The fallout illustrates the steep challenge facing the Bush administration as it seeks to play a role in a country where American influence is called unwelcome even by many who share the goal of increasing democratic freedoms.
"Unfortunately, I've got to say it has a negative effect, not a positive one," said Abdolfattah Soltani, a human rights lawyer recently released from seven months in prison. After writing in a newspaper that his clients were beaten while in jail, Soltani was charged with offenses that included spying for the United States.

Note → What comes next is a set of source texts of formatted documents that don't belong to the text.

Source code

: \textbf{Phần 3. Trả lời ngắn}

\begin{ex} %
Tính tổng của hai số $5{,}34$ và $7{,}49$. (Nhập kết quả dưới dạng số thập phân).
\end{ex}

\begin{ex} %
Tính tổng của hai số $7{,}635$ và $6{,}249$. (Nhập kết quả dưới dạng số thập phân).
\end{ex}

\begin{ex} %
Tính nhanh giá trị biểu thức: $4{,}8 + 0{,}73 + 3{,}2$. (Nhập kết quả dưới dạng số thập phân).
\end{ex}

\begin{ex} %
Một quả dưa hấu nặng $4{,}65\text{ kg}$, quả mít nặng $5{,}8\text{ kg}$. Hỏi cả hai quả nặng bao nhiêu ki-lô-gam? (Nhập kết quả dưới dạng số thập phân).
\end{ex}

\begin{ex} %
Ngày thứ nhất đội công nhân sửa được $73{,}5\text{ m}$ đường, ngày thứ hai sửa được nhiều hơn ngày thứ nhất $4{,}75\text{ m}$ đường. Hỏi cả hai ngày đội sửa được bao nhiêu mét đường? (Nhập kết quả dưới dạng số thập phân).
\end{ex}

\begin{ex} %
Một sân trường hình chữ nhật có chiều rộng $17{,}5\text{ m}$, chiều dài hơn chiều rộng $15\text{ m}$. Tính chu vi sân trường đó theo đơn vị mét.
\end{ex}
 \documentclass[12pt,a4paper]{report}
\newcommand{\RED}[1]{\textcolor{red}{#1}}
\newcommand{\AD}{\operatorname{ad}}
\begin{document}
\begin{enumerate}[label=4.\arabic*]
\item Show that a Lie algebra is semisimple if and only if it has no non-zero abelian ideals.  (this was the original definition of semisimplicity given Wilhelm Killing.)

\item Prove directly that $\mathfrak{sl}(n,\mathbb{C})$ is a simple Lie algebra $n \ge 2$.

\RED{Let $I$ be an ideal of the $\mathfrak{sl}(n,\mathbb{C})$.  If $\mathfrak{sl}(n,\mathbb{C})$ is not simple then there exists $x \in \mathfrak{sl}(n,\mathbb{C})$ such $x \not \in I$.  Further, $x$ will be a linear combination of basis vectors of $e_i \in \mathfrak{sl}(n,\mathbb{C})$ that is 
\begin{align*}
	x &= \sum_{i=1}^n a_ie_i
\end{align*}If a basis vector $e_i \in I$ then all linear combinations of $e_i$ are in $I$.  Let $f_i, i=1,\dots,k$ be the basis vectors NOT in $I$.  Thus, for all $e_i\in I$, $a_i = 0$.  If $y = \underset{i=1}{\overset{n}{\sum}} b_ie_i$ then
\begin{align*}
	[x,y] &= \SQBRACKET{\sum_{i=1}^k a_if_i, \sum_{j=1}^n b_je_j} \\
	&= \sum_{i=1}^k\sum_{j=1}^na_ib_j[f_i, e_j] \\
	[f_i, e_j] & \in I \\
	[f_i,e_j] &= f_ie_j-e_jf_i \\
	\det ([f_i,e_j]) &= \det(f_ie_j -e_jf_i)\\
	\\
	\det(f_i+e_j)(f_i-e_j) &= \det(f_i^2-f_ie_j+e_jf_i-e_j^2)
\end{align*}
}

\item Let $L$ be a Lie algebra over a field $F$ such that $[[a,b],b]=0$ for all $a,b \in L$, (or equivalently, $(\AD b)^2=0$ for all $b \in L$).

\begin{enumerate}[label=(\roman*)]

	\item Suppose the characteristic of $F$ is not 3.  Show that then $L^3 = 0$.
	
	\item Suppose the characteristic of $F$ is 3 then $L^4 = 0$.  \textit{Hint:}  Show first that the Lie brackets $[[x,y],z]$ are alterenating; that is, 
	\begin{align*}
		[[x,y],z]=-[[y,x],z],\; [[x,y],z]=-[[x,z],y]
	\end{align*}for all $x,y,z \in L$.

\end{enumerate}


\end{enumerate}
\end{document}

"This is something we all know, that a way of dealing with human rights activists is to claim they have secret relations with foreign powers," said Soltani, who co-founded a human rights defense group with Nobel laureate Shirin Ebadi. "This very much limits our actions. It is very dangerous to our society."
Activists here said the Bush initiative demonstrates the chasm that often separates those working inside Iran for greater freedoms -- carefully calibrating their actions to nudge incremental changes in a hostile system -- and the more strident approach of many Iranian exiles who often have the ear of Washington policymakers.
"Our society is very complicated," said Vahid Pourostad, editor of National Trust, a new newspaper aligned with Iran's struggling reform movement. "Generally speaking, it is impossible to impose something from outside. Whatever happens will happen from inside.
"It seems to me the United States is not studying the history of Iran very carefully," Pourostad said. "Whenever they came and supported an idea publicly, the public has done the opposite."
Advocates and ordinary Iranians say the U.S. project also may suffer from poor timing. Just four years ago, the Iranian public's appetite for greater freedom was vibrant here, with a reformist president, Mohammad Khatami, returned to office in a landslide and his allies in control of parliament.
But public disillusionment grew steadily as the reformists failed to wrest crucial powers from the appointed clerics who control much of the power in Iran's theocratic system of government. The clerics cemented their grip by excluding dissenters from subsequent elections.